On observe qu'à partir d'environ 2000 itérations la courbe d'entrainement passe en dessous de celle de validation ce qui signifie qu'il y a overfitting. Pour la valeur de `learning_rate` utilisée en e) on observe que la courbe de validation commence à croitre rapidement, ce qui n'est pas souhaitable.

In [None]:
train_pred_y = predict(w, b, train_x)
test_pred_y = predict(w, b, test_x)
loss =  crossentropy(train_y, train_pred_y)
print("Train Acc: {} %".format(100 - np.mean(np.abs(train_pred_y - train_y)) * 100))
print("Test Acc: {} %".format(100 - np.mean(np.abs(test_pred_y - test_y)) * 100))
print("Loss: {}".format(loss))

En diminuant alors la valeur du `learning_rate`, on évite que la courbe de validation décole mais le learning rate devient alors insufisant pour diminuer la fonction de coût jusqu'à la même valeur qu'en d) et on obtient donc de moins bonnes performances dans ce cas.

### 2. CNNs with Keras

Adapt the example in this website https://keras.io/examples/vision/mnist_convnet/ to our problem. To this end:
- change the number of classes and the input size
- remove the expand_dims(x_train, -1): it is not necessary to expand the dimensions since our input is 3-dimensional 
- you may need to transpose the labels vector
- change the categorical cross-entropy to the binary cross entropy given that our problem is binary classification. 
- also change the softmax to sigmoid, the more appropriate activation function for binary data

We can choose a single neuron output passed through sigmoid, and then set a threshold to choose the class, or use two neuron output and then perform a softmax.

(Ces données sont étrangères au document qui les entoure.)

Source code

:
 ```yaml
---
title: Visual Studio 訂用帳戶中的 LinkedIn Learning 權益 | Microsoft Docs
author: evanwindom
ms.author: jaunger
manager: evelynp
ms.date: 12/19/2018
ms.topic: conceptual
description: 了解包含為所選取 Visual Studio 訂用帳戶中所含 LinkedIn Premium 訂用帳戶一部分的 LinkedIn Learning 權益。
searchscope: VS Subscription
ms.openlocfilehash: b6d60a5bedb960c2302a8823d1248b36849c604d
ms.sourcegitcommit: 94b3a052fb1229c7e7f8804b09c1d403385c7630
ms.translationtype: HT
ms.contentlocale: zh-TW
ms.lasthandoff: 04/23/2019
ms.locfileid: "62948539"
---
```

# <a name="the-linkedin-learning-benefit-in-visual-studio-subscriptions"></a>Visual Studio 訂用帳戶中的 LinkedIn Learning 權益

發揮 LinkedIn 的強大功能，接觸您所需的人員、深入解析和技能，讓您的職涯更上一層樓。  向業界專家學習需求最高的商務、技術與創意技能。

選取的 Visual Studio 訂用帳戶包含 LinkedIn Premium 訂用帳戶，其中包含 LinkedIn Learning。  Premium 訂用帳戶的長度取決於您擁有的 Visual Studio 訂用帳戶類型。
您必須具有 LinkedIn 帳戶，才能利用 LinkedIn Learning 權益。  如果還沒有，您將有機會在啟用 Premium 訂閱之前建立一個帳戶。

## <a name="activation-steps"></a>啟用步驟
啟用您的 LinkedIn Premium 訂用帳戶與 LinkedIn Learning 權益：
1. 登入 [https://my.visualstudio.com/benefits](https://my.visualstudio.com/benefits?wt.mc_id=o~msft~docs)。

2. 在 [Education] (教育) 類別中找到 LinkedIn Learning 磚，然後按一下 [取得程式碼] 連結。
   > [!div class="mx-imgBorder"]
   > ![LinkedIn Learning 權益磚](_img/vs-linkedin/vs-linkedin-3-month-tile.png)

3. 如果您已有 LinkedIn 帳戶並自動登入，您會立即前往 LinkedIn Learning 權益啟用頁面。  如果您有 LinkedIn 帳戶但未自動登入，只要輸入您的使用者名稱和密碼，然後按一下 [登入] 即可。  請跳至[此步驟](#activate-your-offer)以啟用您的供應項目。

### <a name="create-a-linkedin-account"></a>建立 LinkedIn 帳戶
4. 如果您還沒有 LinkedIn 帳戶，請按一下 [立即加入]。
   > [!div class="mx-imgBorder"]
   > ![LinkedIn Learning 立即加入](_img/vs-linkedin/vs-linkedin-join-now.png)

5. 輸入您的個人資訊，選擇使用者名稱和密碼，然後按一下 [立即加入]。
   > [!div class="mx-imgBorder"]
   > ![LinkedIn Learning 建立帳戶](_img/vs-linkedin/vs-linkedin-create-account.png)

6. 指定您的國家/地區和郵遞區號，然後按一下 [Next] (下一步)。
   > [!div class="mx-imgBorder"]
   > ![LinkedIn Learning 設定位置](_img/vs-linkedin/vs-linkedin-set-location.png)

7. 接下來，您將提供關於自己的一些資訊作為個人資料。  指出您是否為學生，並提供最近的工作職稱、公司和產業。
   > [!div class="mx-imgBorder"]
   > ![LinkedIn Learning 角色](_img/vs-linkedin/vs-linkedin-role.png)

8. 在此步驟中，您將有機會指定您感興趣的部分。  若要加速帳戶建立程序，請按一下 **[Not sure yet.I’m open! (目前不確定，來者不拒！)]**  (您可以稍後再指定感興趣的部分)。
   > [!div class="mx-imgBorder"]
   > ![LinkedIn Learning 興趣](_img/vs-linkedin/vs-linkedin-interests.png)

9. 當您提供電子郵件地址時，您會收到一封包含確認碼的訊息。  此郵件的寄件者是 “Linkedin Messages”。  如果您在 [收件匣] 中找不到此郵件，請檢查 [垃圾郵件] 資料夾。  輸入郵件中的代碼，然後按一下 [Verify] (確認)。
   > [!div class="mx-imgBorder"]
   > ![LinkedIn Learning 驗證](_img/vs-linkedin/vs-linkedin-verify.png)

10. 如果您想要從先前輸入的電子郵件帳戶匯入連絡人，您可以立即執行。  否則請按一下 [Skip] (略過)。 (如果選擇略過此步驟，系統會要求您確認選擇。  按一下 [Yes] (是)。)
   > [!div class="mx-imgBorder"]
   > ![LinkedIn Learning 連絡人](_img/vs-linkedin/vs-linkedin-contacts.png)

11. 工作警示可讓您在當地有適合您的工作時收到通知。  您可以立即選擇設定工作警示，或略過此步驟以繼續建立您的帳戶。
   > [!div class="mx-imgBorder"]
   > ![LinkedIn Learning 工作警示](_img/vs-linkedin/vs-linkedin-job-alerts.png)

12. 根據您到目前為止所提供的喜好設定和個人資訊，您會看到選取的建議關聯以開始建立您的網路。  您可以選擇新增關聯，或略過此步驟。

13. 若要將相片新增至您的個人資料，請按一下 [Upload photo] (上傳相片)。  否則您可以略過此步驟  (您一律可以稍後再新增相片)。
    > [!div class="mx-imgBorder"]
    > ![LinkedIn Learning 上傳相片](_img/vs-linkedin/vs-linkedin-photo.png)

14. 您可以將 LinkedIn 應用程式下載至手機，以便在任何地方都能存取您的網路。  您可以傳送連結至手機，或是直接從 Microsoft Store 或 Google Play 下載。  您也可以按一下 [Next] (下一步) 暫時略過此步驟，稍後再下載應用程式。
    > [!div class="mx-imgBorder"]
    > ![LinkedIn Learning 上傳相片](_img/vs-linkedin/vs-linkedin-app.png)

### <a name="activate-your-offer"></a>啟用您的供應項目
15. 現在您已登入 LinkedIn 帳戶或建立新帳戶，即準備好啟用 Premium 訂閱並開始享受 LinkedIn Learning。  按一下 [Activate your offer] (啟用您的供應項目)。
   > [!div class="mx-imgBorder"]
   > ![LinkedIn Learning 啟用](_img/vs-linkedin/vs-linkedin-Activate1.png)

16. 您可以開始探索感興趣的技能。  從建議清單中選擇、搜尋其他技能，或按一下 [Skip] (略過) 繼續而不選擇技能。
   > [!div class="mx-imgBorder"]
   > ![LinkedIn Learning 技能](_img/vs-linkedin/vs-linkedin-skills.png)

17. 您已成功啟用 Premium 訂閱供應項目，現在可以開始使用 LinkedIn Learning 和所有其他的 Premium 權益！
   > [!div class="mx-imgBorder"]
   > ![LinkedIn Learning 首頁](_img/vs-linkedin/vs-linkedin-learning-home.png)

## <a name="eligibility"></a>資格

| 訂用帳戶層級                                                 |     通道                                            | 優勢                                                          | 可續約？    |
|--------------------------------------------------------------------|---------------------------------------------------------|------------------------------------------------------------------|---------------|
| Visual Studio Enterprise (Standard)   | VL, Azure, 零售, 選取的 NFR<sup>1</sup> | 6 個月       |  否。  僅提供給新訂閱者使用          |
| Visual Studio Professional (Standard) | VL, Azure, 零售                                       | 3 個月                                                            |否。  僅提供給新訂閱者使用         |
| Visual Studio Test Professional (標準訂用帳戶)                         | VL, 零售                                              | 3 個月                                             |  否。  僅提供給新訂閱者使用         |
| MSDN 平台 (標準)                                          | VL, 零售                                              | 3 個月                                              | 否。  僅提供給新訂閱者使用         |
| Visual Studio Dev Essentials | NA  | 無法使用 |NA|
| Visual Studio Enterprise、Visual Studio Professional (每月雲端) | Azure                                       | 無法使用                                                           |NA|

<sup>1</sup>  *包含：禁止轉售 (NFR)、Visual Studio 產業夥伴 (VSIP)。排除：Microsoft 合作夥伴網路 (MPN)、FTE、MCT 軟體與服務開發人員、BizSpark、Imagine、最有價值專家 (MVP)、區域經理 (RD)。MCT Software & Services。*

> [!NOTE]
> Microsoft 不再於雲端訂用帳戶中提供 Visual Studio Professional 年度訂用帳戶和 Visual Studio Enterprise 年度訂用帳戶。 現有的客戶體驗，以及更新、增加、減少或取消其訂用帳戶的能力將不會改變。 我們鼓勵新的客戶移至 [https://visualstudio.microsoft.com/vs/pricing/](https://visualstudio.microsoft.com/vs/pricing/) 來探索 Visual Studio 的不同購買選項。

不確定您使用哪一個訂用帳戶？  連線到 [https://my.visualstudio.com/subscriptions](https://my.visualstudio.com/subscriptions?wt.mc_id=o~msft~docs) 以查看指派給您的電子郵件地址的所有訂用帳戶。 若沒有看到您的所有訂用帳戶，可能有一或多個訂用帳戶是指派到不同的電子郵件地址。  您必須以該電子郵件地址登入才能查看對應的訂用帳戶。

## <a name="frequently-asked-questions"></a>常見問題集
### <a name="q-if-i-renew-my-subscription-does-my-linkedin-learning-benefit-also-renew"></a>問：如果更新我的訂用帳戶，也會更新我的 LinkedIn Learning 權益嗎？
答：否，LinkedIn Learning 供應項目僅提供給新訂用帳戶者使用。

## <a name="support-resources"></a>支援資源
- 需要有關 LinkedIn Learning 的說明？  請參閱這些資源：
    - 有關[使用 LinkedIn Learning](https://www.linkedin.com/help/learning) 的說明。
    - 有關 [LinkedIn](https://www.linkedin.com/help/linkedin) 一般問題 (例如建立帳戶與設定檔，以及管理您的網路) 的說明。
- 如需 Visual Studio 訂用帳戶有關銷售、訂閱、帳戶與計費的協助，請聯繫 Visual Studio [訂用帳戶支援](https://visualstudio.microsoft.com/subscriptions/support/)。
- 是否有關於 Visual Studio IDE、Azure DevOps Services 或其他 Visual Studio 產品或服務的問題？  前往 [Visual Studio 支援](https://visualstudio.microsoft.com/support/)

**2.1** Can you get the accuracy better than in our hand single-neuron model?Try different configurations and explain the changes you have made.

**2.2** Compute the train and test loss and accuracy after the model has been trained.  What model parameters does the ``fit`` function retain?

**2.3** How many parameters does the network have, explain where the number comes from.

**2.4** What is the receptive field of the network https://distill.pub/2019/computing-receptive-fields/

In [None]:
import numpy as np
from tensorflow import keras
from tensorflow.keras import layers

In [None]:
# the data, split between train and test sets
x_train, y_train, x_test, y_test, classes=load_dataset()

# Scale images to the [0, 1] range
x_train = x_train.astype("float32") / 255
x_test = x_test.astype("float32") / 255

# convert class vectors to binary class matrices
y_train = y_train.T
y_test = y_test.T

num_classes = 1
input_shape = (64, 64, 3)

In [None]:
#build the model
model = keras.Sequential(
    [
        keras.Input(shape=input_shape),
        layers.Conv2D(32, kernel_size=(3, 3), activation="relu"),
        layers.MaxPooling2D(pool_size=(2, 2)),
        layers.Conv2D(64, kernel_size=(3, 3), activation="relu"),
        layers.MaxPooling2D(pool_size=(2, 2)),
        layers.Flatten(),
        layers.Dropout(0.5),
        layers.Dense(num_classes, activation="sigmoid"),
    ])

model.summary()

In [None]:
#comiple and fit
batch_size = 209
epochs = 20

model.compile(loss="binary_crossentropy", optimizer="adam", metrics=["accuracy"])

model.fit(x_train, y_train, batch_size=batch_size, epochs=epochs, validation_split=0.1)

In [None]:
#evaluate

score = model.evaluate(x_train, y_train, verbose=0)
print("Train loss:", score[0])
print("Train accuracy:", score[1])
print('')

score = model.evaluate(x_test, y_test, verbose=0)
print("Test loss:", score[0])
print("Test accuracy:", score[1])

**2.1)** Oui on arrive à obtenir des performances bien meilleures que pour le modèle précedent. Par exemple en passant `epochs` à 20 et en mettant `batch_size` au nombre de features.

**2.2)** La fonction fit prend en argument :

* `x_train`
* `y_train`
* `batch_size` : le nombre d'échantillons à considérer pour les calculs du gradient
* `epochs` : le nombre de fois où le modèle voit chaque feature
* `validation_split` : le pourcentage de données utilisées pour la validation 

**2.3)** Le modèle dispose de **31937** paramètres : 

* La première couche de convolution dispose de : $3 \times 3 \times 32 \times 3 + 32 = 896$ paramètres
* La deuxième couche de convolution dispose de : $3 \times 3 \times 64 \times 32 + 64 = 18496$ paramètres
* la couche dense comporte $12545$ paramètres